AVAILABLE DATA:
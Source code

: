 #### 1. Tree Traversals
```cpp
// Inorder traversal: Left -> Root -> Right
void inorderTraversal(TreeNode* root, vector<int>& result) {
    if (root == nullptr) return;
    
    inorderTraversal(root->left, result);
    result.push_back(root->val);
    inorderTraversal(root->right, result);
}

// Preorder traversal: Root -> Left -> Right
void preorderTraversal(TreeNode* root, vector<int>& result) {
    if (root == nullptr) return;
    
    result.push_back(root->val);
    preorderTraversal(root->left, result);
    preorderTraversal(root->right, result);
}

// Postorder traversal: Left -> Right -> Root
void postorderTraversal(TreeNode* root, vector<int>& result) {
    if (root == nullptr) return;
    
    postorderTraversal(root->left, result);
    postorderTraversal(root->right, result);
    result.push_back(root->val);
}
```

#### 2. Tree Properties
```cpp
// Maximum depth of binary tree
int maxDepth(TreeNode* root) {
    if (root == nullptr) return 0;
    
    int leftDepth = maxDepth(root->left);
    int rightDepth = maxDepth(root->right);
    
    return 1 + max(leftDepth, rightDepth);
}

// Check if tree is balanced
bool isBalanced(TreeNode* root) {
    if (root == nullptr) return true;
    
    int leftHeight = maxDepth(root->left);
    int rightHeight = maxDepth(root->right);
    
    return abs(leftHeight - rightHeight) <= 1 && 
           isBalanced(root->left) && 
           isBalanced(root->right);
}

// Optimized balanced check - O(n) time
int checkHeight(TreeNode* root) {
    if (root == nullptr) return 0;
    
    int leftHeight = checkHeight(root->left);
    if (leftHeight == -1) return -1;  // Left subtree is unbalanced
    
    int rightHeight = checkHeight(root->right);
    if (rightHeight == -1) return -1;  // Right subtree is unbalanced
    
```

* * *

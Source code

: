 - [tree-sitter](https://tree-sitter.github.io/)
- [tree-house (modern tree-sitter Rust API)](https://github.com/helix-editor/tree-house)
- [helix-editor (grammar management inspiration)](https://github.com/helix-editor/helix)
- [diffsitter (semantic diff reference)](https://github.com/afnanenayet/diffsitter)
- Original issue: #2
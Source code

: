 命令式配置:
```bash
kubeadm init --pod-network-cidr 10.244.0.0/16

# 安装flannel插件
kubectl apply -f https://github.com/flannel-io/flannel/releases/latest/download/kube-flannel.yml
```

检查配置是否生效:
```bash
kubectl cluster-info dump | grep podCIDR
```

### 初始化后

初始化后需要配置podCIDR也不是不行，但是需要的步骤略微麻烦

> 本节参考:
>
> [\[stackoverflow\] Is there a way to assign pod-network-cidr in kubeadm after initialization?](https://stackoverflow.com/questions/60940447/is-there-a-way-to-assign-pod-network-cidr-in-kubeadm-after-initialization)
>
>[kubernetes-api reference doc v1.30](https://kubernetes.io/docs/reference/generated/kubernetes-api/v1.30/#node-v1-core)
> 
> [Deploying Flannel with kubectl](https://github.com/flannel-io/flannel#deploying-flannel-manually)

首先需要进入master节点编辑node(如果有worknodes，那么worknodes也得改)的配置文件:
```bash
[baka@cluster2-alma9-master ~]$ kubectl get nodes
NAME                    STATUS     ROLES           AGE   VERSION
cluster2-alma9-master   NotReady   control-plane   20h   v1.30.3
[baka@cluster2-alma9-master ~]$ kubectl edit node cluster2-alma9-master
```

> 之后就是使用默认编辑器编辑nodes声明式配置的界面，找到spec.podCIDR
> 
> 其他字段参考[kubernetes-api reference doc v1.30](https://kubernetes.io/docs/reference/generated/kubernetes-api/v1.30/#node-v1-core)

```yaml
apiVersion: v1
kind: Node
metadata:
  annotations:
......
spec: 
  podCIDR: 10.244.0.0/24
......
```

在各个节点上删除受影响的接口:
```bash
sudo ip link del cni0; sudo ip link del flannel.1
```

* * *

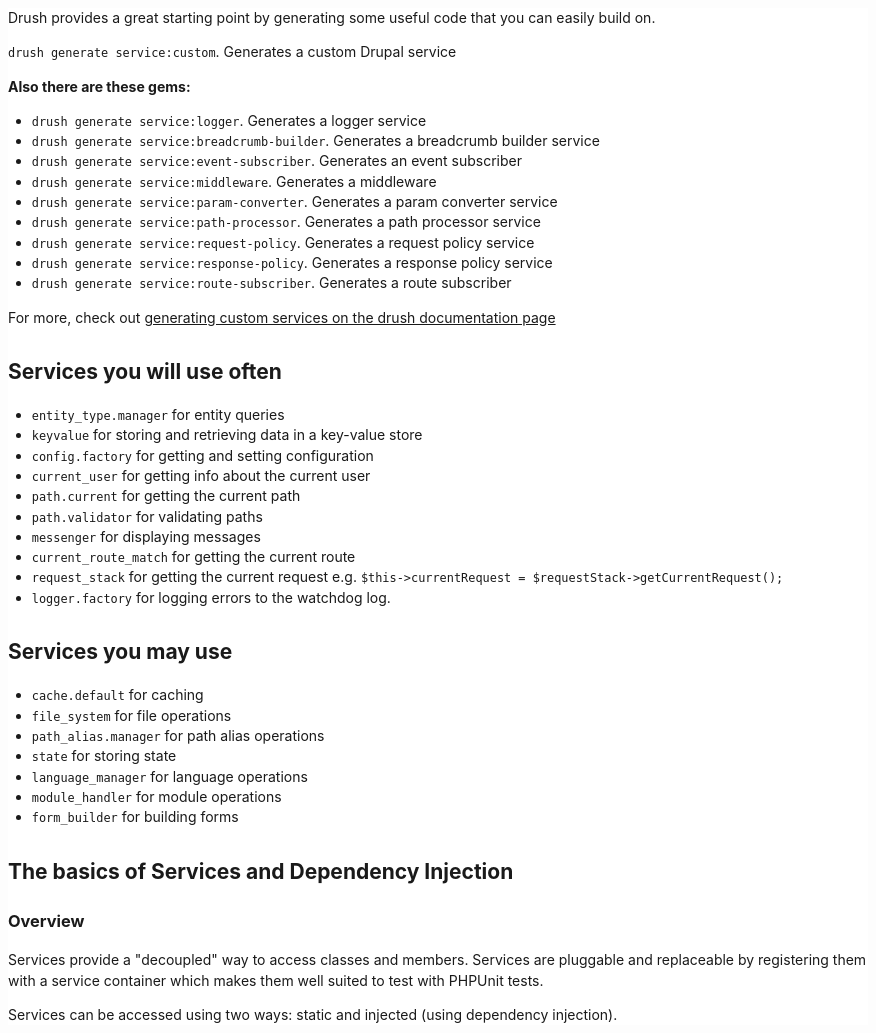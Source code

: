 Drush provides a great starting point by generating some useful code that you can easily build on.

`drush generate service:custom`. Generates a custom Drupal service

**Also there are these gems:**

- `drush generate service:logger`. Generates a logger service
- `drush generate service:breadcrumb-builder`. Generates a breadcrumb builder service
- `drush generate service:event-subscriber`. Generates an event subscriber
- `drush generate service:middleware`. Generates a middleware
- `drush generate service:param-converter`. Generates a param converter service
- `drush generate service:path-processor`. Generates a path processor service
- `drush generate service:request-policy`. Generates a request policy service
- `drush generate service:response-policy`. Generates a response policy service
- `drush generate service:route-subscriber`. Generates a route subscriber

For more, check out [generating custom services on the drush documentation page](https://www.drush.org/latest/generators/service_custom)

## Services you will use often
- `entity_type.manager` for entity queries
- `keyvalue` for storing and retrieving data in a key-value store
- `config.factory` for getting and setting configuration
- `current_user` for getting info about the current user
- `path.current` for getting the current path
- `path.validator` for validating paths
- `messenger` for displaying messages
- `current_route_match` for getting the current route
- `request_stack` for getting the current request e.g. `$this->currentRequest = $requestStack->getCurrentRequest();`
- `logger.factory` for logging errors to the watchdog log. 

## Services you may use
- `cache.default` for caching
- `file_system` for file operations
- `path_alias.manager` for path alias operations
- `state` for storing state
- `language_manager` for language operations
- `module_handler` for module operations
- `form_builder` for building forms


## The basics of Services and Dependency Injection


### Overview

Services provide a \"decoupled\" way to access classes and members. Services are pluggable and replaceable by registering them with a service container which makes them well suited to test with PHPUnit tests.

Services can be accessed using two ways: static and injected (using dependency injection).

TASK TO CARRY OUT: Above this task is a listing. Restate, word for word and with nothing added, the lines from the one with "for storing state" through the one with "Services can be".

EXERCISE RESPONSE:
- `state` for storing state
- `language_manager` for language operations
- `module_handler` for module operations
- `form_builder` for building forms


## The basics of Services and Dependency Injection


### Overview

Services provide a \"decoupled\" way to access classes and members. Services are pluggable and replaceable by registering them with a service container which makes them well suited to test with PHPUnit tests.

Services can be accessed using two ways: static and injected (using dependency injection).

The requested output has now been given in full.